Once the line containing "Execute the sh" is found in the entries below, restate it and each following line word for word, stopping after the line containing "- [BiTerm Topic".

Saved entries

- - -

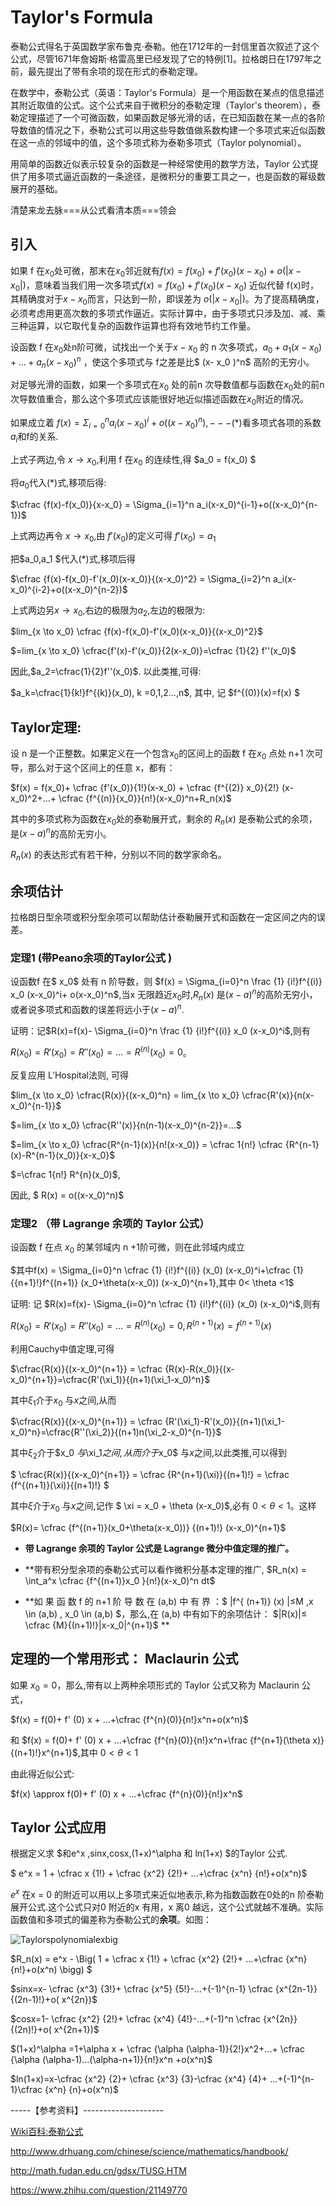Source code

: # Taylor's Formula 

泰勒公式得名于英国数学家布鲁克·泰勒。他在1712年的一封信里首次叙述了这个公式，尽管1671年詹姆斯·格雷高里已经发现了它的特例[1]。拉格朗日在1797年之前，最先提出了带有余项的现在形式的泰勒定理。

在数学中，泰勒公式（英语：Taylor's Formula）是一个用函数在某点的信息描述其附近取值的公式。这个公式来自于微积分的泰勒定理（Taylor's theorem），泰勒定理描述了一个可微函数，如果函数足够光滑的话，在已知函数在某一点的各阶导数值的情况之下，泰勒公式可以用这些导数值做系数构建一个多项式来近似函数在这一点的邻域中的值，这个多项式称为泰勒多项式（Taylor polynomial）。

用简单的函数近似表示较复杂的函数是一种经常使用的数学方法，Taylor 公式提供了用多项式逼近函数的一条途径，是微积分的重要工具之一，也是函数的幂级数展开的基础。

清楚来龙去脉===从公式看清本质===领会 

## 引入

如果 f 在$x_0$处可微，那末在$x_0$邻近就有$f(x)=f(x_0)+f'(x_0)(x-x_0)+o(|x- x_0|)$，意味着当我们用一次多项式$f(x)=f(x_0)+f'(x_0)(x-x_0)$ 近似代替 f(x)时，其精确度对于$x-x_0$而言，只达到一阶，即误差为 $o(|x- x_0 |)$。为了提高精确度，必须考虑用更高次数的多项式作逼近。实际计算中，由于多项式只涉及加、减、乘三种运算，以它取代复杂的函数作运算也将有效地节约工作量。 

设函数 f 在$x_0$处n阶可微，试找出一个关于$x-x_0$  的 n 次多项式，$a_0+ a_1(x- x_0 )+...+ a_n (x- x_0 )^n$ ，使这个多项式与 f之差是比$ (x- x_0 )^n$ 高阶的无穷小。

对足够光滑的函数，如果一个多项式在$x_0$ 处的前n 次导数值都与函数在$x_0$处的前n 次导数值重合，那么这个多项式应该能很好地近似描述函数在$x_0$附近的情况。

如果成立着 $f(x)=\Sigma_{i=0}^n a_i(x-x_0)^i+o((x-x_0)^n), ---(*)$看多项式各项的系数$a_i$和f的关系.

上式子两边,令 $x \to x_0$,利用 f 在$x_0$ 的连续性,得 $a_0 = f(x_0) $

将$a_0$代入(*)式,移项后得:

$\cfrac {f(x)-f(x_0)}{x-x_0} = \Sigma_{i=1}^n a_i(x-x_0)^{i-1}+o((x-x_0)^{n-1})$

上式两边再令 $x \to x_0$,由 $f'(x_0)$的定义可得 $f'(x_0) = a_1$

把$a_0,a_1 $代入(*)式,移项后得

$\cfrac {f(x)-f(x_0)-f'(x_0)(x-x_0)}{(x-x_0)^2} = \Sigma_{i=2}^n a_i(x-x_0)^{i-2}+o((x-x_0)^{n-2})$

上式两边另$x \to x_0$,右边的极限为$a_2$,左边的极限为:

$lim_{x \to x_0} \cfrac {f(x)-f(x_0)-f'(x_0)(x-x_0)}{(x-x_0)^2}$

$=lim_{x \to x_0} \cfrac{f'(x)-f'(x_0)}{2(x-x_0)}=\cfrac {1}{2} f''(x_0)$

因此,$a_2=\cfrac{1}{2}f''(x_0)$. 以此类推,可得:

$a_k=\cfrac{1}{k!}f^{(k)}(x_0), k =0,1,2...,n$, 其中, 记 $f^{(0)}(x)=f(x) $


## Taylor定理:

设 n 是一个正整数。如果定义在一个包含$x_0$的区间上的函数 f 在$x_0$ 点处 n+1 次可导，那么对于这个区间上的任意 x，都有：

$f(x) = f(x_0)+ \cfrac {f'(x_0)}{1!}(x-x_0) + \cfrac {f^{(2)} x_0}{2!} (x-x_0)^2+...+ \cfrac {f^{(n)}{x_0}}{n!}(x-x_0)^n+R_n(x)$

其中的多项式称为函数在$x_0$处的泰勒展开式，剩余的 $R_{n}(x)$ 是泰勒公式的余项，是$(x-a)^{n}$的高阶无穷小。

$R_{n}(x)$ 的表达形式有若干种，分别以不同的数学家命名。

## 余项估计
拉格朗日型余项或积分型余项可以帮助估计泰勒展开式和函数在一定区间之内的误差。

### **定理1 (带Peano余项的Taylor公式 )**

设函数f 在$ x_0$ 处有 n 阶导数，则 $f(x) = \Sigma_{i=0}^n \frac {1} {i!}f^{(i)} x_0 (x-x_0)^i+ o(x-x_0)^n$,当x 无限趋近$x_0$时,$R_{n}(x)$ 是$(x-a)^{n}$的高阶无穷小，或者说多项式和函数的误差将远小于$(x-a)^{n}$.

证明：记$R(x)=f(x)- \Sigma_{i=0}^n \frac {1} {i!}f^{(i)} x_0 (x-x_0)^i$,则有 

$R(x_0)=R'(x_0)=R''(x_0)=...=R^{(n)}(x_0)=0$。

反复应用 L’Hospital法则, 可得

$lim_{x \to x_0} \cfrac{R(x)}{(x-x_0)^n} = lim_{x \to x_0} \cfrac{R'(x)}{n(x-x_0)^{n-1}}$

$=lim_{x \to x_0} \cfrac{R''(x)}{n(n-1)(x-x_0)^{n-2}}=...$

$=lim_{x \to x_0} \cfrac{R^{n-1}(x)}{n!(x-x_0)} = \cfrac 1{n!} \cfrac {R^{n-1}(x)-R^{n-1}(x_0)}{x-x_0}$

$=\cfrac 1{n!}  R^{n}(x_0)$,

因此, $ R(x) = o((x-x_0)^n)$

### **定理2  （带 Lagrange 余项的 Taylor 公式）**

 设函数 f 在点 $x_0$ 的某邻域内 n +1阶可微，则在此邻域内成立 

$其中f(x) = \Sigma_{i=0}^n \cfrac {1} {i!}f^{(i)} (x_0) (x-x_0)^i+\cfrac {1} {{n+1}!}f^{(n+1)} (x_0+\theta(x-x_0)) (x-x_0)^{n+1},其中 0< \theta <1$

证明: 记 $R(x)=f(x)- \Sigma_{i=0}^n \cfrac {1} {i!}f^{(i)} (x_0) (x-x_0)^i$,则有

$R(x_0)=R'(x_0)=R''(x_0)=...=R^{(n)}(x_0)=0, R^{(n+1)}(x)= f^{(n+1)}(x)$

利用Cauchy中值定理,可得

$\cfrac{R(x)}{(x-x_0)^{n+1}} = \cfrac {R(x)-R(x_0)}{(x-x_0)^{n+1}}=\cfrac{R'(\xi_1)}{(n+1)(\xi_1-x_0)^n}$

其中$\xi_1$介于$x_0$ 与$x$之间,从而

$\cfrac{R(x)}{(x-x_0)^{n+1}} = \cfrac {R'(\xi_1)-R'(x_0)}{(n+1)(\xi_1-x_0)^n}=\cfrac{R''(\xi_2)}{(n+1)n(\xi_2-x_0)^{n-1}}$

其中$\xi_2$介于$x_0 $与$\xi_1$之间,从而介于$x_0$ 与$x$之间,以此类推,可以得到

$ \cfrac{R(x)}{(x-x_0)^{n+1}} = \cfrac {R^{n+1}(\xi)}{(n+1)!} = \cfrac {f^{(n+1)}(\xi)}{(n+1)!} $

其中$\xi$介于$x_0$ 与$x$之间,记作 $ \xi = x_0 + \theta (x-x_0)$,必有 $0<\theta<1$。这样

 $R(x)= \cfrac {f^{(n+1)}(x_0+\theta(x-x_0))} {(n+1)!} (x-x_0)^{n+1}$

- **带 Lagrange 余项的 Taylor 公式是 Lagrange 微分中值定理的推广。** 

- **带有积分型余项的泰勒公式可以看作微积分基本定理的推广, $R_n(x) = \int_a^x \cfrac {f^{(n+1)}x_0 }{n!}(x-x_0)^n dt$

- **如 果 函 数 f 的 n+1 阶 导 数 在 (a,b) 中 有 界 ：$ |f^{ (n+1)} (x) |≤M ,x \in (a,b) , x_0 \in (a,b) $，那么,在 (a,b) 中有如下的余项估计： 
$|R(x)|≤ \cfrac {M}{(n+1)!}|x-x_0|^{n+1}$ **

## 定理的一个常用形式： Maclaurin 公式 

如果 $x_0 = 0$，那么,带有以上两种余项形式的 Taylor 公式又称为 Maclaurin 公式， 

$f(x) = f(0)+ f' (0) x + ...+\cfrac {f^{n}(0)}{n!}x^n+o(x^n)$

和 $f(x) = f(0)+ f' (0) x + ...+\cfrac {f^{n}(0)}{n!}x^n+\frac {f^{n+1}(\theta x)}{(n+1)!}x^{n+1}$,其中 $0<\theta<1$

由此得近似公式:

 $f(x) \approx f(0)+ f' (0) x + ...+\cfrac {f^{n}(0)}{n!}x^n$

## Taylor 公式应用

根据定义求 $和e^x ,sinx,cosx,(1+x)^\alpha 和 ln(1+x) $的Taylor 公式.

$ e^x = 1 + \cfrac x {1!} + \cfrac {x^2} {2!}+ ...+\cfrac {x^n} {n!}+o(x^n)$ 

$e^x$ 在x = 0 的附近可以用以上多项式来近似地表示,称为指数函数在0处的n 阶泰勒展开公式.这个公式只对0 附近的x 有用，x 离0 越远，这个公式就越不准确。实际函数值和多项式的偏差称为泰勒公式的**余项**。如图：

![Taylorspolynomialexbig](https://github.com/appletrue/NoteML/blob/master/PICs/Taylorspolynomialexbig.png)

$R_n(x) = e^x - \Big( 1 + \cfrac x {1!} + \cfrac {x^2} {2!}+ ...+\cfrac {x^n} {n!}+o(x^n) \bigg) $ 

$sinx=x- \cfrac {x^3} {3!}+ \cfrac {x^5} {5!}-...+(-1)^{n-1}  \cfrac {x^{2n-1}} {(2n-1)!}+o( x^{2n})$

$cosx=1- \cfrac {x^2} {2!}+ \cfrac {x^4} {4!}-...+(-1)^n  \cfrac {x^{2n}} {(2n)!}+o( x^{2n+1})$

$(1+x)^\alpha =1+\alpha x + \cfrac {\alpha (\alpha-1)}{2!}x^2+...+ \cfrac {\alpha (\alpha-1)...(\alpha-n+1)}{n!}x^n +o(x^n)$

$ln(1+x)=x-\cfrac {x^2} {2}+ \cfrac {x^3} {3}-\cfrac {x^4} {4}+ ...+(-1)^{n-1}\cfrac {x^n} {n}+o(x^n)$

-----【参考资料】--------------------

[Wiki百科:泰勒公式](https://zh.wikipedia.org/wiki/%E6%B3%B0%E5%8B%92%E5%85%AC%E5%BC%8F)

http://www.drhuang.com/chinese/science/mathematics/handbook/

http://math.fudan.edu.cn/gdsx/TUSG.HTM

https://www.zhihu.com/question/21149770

- - -

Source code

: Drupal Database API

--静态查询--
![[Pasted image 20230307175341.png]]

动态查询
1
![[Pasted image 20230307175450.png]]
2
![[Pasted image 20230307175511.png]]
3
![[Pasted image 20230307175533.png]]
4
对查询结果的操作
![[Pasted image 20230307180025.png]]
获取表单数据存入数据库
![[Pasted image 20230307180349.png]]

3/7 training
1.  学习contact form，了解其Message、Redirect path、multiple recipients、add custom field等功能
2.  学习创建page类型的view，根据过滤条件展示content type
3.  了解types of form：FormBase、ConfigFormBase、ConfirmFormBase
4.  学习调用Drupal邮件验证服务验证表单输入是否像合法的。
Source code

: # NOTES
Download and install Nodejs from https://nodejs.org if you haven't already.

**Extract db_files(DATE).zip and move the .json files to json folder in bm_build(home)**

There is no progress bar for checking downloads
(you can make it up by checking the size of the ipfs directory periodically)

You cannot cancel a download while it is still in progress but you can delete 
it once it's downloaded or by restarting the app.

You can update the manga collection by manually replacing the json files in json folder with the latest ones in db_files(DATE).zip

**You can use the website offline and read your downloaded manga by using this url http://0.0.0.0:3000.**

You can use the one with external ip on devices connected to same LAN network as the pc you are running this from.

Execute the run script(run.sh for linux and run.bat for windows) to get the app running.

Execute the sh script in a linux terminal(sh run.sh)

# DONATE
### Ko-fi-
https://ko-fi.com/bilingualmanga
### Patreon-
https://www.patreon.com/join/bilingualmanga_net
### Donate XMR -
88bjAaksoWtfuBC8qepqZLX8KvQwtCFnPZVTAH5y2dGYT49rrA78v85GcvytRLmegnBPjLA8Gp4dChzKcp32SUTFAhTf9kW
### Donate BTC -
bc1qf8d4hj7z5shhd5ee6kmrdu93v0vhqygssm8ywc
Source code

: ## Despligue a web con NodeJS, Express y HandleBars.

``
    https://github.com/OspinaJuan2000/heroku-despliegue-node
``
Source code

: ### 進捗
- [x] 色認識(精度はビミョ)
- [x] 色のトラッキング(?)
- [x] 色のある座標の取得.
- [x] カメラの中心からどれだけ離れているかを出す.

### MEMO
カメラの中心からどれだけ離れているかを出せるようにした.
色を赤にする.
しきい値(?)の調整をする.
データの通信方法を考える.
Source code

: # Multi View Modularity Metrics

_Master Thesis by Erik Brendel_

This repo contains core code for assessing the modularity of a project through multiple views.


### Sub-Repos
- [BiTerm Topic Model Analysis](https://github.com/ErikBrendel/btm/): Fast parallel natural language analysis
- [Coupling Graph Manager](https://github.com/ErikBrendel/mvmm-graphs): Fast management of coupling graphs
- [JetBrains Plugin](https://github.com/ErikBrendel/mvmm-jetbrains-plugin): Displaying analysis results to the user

- - -

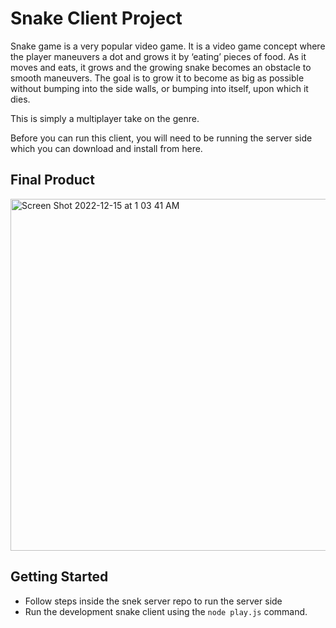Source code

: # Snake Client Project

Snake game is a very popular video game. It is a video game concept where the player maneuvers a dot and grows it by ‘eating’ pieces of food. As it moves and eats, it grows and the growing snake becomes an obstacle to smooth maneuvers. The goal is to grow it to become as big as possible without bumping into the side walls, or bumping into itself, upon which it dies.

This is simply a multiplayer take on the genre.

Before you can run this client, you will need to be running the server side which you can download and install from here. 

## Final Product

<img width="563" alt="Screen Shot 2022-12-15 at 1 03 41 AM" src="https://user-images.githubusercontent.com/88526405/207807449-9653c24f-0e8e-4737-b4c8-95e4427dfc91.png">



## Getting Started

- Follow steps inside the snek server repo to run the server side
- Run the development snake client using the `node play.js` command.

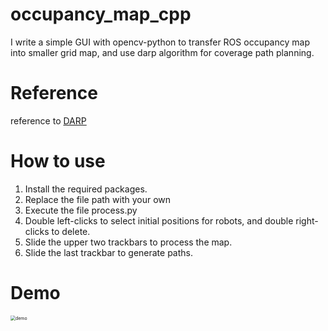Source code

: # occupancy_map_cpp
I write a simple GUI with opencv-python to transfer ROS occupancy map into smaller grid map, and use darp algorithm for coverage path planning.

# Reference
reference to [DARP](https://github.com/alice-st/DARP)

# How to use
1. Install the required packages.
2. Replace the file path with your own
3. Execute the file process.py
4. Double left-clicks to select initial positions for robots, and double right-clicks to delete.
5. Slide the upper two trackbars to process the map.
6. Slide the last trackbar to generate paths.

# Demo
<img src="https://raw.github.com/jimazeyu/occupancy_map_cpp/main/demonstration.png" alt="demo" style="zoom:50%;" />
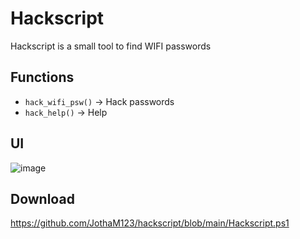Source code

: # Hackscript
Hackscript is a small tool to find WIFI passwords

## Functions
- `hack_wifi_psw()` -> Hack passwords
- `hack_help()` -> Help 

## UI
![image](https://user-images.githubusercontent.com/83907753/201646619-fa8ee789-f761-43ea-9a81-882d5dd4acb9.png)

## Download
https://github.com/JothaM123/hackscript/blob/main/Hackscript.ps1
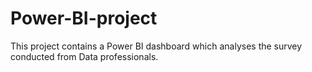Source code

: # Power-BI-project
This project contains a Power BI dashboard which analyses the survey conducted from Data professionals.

- - -

◆ **Result of the exercise**:
Execute the sh script in a linux terminal(sh run.sh)

# DONATE
### Ko-fi-
https://ko-fi.com/bilingualmanga
### Patreon-
https://www.patreon.com/join/bilingualmanga_net
### Donate XMR -
88bjAaksoWtfuBC8qepqZLX8KvQwtCFnPZVTAH5y2dGYT49rrA78v85GcvytRLmegnBPjLA8Gp4dChzKcp32SUTFAhTf9kW
### Donate BTC -
bc1qf8d4hj7z5shhd5ee6kmrdu93v0vhqygssm8ywc
Source code

: ## Despligue a web con NodeJS, Express y HandleBars.

``
    https://github.com/OspinaJuan2000/heroku-despliegue-node
``
Source code

: ### 進捗
- [x] 色認識(精度はビミョ)
- [x] 色のトラッキング(?)
- [x] 色のある座標の取得.
- [x] カメラの中心からどれだけ離れているかを出す.

### MEMO
カメラの中心からどれだけ離れているかを出せるようにした.
色を赤にする.
しきい値(?)の調整をする.
データの通信方法を考える.
Source code

: # Multi View Modularity Metrics

_Master Thesis by Erik Brendel_

This repo contains core code for assessing the modularity of a project through multiple views.


### Sub-Repos
- [BiTerm Topic Model Analysis](https://github.com/ErikBrendel/btm/): Fast parallel natural language analysis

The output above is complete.